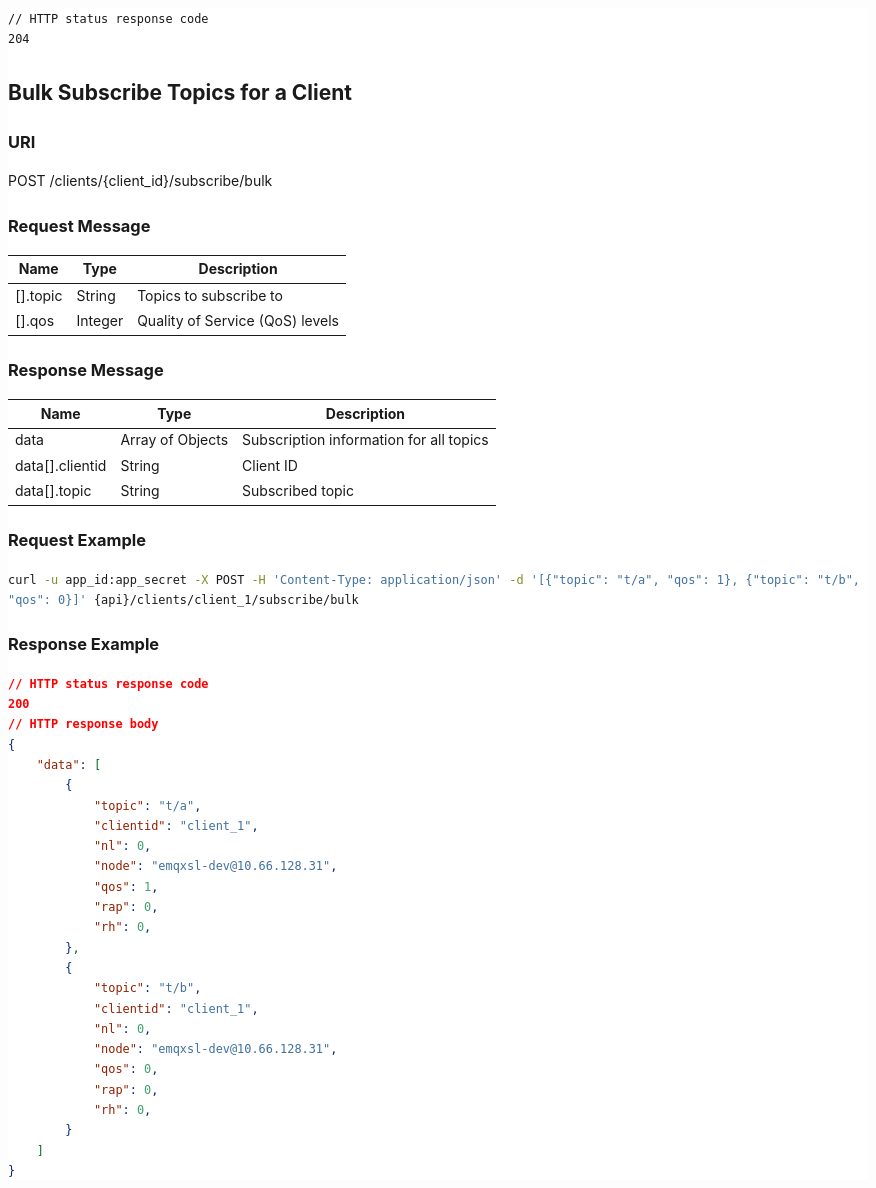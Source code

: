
 ```http
// HTTP status response code
204
```

## Bulk Subscribe Topics for a Client

### URI

POST /clients/{client_id}/subscribe/bulk

### Request Message

| Name     | Type    | Description                     |
| -------- | ------- | ------------------------------- |
| [].topic | String  | Topics to subscribe to          |
| [].qos   | Integer | Quality of Service (QoS) levels |

### Response Message

| Name            | Type             | Description                             |
| --------------- | ---------------- | --------------------------------------- |
| data            | Array of Objects | Subscription information for all topics |
| data[].clientid | String           | Client ID                               |
| data[].topic    | String           | Subscribed topic                        |

### Request Example

```bash
curl -u app_id:app_secret -X POST -H 'Content-Type: application/json' -d '[{"topic": "t/a", "qos": 1}, {"topic": "t/b", "qos": 0}]' {api}/clients/client_1/subscribe/bulk
```

### Response Example

```json
// HTTP status response code
200
// HTTP response body
{
    "data": [
        {
            "topic": "t/a",
            "clientid": "client_1",
            "nl": 0,
            "node": "emqxsl-dev@10.66.128.31",
            "qos": 1,
            "rap": 0,
            "rh": 0,
        },
        {
            "topic": "t/b",
            "clientid": "client_1",
            "nl": 0,
            "node": "emqxsl-dev@10.66.128.31",
            "qos": 0,
            "rap": 0,
            "rh": 0,
        }
    ]
}
```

----------

- [Required action] Only the pictures are to be left out; copy all the remaining material above exactly.

- [Response area]
Source code

:
 ```http
// HTTP status response code
204
```

## Bulk Subscribe Topics for a Client

### URI

POST /clients/{client_id}/subscribe/bulk

### Request Message

| Name     | Type    | Description                     |
| -------- | ------- | ------------------------------- |
| [].topic | String  | Topics to subscribe to          |
| [].qos   | Integer | Quality of Service (QoS) levels |

### Response Message

| Name            | Type             | Description                             |
| --------------- | ---------------- | --------------------------------------- |
| data            | Array of Objects | Subscription information for all topics |
| data[].clientid | String           | Client ID                               |
| data[].topic    | String           | Subscribed topic                        |

### Request Example

```bash
curl -u app_id:app_secret -X POST -H 'Content-Type: application/json' -d '[{"topic": "t/a", "qos": 1}, {"topic": "t/b", "qos": 0}]' {api}/clients/client_1/subscribe/bulk
```

### Response Example

```json
// HTTP status response code
200
// HTTP response body
{
    "data": [
        {
            "topic": "t/a",
            "clientid": "client_1",
            "nl": 0,
            "node": "emqxsl-dev@10.66.128.31",
            "qos": 1,
            "rap": 0,
            "rh": 0,
        },
        {
            "topic": "t/b",
            "clientid": "client_1",
            "nl": 0,
            "node": "emqxsl-dev@10.66.128.31",
            "qos": 0,
            "rap": 0,
            "rh": 0,
        }
    ]
}
```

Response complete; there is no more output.